300 de Miller foca sobretudo o papel suicida das tropas lideradas por Leónidas, e sublinha-se até à exaustão o facto de quem, apesar de saberem qual o desfecho, o papel de um soldado é o de morrer honrado (já em Martha Washington e o Batman de 50 anos se repetiam essas fórmulas...): Honra, Dever, Glória, Combate e Vitória são os títulos dos capítulos. Se calhar, se eu disser “objector de consciência” ainda levo um murro... É capaz de facto de montar um belo espectáculo ver homens a matar e a morrer com honra, mas não deixa de ser uma apologia pouco humana a um certo tipo de violência. Não vivi em guerra, nem a idolatro.
Voltemos a Ésquilo, que se aprende muito com estes “boy-lovers” (como o Leónidas de Miller se refere aos atenienses, mais uma acha para a fogueira da discussão em torno de 300): é uma advertência do fantasma de Xerxes – ainda em Os Persas - quem afirma a mais poderosa arma contra qualquer empunhar de armas, e que se repercute nestas últimas levas de produções fictícias dos nossos tempos, cujo sentido político e ético, por mais velado que seja, por mais distante que nos pareça graças à sua ilusão de entretenimento, não deixam de estar presentes: “a violência, desenvolvendo-se, produz uma espiga de desgraça que só fornece uma colheita de lágrimas”.
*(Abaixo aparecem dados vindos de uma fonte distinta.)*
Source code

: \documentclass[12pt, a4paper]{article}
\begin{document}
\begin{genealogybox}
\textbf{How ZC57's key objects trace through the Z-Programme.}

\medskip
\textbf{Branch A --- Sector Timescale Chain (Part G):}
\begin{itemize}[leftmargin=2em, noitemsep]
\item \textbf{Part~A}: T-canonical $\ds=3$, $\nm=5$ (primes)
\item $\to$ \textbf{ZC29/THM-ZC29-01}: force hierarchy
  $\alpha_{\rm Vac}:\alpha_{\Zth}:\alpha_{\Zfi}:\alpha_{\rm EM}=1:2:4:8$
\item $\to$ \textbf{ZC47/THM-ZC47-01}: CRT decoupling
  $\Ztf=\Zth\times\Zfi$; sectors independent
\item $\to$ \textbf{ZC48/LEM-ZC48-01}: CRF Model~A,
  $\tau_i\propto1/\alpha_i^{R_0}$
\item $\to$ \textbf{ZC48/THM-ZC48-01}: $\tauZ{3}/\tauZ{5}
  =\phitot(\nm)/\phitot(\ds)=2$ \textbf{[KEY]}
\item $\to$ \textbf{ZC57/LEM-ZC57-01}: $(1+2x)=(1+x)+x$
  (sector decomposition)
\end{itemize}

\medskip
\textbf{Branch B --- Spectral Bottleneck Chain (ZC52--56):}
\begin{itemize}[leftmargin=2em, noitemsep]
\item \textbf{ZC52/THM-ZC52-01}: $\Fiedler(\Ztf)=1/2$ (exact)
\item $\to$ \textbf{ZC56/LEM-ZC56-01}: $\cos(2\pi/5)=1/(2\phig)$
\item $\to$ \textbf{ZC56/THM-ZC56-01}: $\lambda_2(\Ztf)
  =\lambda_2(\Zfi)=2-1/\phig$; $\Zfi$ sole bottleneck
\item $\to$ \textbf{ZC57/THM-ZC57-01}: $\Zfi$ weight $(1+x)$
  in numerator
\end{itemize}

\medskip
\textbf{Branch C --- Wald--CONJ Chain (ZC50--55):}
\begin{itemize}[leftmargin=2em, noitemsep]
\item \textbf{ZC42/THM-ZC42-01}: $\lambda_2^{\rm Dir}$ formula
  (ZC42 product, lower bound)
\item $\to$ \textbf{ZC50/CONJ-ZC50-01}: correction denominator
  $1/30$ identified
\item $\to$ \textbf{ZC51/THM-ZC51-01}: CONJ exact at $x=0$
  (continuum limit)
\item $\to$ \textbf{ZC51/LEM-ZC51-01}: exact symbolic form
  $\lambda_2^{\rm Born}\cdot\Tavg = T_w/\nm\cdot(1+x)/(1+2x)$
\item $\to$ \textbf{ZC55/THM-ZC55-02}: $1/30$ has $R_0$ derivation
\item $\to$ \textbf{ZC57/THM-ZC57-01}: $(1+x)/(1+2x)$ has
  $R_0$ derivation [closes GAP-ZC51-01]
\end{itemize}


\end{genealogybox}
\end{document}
Artisticamente, o livro ganha sobretudo com as cores de Lynn Varley, cujo nome surge na capa, já que os desenhos de Miller parecem cada vez escapar mais para uma hipérbole física que respeitará as pulsões de um adolescente, mas de certa forma apaga os valores que o seu primeiro realismo e o subsequente desapertar da linha tinham instituído.
Nota final: esta é uma das poucas vezes em que falo de uma edição portuguesa de uma obra estrangeira. Tal facto prende-se ao facto de que pretendo dar conta dos trabalhos mais recentes a que tenho acesso, estando as edições portuguesas algo “atrasadas” em relação a essa pertinência do olhar que pretendo construir. Esta excepção prende-se com vários factores, nada importantes para os partilhar. Não é, porém, qualquer tipo de atitude negativa à partida perante o mundo editorial português de banda desenhada, cuja discussão seria pertinente, mas não aqui. Mais uma nota à tradução: sendo eu tradutor também, ou aspirante a, sei que nos deparamos sempre com desafios fáceis de serem criticados por quem normalmente nem sequer dedica um grama de mente a pensar sobre eles. Fica aqui uma palavra de amizade ao Vasco, que restitui os maneirismos de Miller ao português.
A versão citada de Os Persas é a de Urbano Tavares Rodrigues, disponível na Editorial Inquérito.